# EXERCISE DESCRIPTION
Among the records that follow, find each line holding the word "Denomica" and copy it.

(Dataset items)
----------------

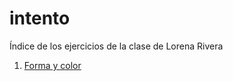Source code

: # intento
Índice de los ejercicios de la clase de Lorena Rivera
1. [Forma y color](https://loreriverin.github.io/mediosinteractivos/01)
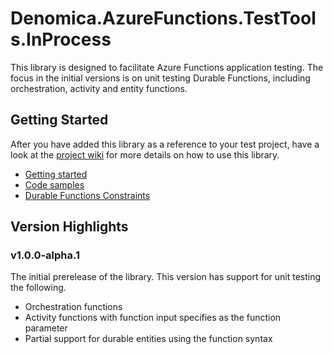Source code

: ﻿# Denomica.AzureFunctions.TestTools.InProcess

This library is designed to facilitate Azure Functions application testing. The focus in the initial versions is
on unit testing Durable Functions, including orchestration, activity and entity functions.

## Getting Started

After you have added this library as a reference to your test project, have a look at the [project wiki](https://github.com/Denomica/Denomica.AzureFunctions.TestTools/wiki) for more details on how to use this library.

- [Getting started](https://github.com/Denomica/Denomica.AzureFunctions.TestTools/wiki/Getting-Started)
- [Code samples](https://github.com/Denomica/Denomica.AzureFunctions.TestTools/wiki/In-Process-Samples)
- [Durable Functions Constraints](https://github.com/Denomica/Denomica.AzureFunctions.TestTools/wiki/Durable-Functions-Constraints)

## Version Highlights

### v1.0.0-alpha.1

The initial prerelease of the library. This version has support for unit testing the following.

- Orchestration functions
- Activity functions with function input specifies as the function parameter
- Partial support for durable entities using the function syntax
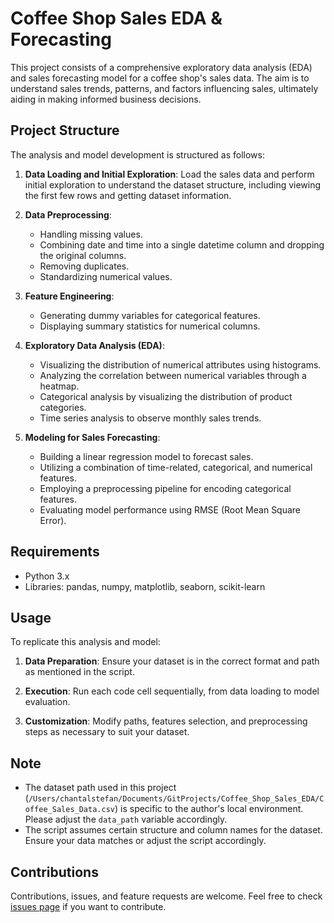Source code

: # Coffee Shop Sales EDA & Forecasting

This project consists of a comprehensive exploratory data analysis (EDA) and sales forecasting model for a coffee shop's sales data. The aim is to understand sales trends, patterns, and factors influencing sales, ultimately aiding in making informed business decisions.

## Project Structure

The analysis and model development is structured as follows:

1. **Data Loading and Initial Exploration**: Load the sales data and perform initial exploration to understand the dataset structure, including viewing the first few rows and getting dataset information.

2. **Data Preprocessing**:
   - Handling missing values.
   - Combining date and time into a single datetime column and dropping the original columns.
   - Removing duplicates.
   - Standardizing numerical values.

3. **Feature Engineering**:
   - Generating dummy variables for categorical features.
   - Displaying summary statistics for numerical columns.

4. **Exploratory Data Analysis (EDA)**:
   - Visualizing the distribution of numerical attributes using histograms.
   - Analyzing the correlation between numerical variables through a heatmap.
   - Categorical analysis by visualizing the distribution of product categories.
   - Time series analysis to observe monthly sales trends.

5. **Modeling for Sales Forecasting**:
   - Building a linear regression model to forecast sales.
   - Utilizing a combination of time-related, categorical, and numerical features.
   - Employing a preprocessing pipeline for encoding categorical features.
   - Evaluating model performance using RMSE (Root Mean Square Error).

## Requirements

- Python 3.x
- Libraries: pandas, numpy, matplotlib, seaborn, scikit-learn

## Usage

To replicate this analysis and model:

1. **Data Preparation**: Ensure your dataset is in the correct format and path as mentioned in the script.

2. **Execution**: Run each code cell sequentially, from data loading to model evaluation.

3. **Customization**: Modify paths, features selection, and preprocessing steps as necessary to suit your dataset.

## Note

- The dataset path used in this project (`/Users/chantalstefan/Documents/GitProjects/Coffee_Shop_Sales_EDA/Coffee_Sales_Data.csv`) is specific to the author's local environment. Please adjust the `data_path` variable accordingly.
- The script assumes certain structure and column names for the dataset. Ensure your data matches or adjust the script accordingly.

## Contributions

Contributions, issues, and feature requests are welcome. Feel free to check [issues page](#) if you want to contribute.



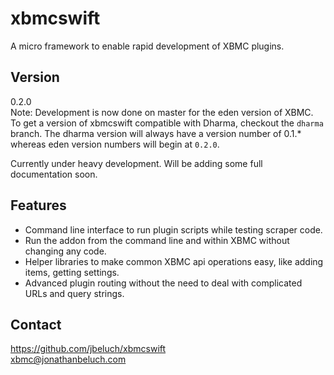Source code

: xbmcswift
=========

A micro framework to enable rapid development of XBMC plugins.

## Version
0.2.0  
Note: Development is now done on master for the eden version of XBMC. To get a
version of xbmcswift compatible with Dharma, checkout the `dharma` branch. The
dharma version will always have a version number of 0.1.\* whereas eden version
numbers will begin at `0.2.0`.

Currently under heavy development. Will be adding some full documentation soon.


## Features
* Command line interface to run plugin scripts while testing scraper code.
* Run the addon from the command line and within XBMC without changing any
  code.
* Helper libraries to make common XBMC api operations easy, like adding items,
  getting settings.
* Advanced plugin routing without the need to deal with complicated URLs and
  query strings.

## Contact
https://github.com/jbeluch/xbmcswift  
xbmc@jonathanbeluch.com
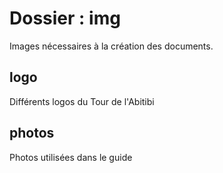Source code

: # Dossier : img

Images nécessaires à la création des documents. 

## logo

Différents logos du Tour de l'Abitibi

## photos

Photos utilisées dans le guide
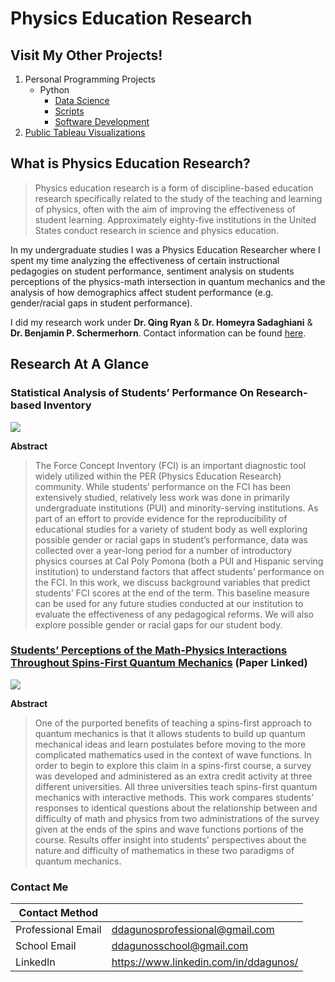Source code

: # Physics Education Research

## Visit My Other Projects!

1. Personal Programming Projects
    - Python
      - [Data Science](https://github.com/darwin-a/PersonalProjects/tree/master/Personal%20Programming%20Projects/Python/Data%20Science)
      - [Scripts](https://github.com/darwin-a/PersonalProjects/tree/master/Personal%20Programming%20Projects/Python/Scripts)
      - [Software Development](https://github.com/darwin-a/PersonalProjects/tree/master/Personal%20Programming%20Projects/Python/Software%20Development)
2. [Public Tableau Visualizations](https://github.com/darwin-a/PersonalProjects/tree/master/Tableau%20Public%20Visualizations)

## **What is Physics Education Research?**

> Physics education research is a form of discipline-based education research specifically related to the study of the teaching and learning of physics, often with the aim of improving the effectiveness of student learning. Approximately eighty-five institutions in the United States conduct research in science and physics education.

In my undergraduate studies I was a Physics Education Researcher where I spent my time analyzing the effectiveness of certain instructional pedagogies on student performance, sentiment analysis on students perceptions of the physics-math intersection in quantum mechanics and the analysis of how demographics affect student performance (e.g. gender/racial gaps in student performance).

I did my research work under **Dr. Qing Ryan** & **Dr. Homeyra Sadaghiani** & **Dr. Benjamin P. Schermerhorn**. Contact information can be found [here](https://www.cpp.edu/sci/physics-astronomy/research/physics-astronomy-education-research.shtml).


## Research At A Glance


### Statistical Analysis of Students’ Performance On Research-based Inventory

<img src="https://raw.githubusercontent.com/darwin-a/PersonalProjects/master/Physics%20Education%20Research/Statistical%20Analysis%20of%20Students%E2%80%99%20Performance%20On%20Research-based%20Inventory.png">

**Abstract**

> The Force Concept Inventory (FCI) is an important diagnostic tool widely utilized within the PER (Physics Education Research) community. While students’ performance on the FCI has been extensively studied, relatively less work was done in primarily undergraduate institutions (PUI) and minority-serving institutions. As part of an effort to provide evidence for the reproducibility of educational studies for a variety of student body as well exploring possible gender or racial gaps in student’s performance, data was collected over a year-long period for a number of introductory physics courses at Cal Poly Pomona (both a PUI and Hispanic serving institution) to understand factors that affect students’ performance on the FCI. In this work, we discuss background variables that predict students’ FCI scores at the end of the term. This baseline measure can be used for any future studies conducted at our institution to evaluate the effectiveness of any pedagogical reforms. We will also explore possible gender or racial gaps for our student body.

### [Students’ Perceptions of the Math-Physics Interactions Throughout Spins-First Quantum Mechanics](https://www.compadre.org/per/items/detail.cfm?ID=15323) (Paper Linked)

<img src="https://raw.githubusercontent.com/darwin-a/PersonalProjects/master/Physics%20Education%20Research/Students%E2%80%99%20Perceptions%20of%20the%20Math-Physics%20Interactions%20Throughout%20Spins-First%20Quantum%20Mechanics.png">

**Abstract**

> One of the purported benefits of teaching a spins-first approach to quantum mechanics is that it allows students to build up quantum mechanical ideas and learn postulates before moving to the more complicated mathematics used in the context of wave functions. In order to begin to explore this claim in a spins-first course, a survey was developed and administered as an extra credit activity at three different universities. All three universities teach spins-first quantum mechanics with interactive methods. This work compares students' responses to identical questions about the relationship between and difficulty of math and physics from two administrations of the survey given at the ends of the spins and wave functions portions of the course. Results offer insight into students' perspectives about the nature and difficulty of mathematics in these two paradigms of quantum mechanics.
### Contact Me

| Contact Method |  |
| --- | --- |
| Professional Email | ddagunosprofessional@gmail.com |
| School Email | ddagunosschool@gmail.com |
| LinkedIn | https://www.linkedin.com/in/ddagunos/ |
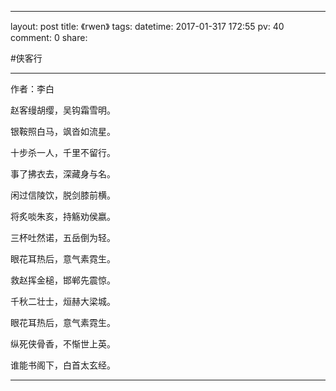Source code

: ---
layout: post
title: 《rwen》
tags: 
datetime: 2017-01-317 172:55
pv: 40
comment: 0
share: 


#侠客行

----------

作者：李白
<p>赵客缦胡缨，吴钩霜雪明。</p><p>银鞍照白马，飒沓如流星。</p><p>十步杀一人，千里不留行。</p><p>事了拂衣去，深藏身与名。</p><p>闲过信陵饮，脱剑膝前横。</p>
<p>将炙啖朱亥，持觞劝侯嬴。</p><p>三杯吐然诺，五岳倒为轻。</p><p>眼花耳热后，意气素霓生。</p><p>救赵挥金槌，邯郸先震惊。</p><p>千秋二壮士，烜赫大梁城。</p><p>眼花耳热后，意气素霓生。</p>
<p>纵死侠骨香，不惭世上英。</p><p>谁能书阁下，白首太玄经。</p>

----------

----------------

# RESPONSE TO THE TASK
: ﻿# Denomica.AzureFunctions.TestTools.InProcess
After you have added this library as a reference to your test project, have a look at the [project wiki](https://github.com/Denomica/Denomica.AzureFunctions.TestTools/wiki) for more details on how to use this library.
- [Getting started](https://github.com/Denomica/Denomica.AzureFunctions.TestTools/wiki/Getting-Started)
- [Code samples](https://github.com/Denomica/Denomica.AzureFunctions.TestTools/wiki/In-Process-Samples)
- [Durable Functions Constraints](https://github.com/Denomica/Denomica.AzureFunctions.TestTools/wiki/Durable-Functions-Constraints)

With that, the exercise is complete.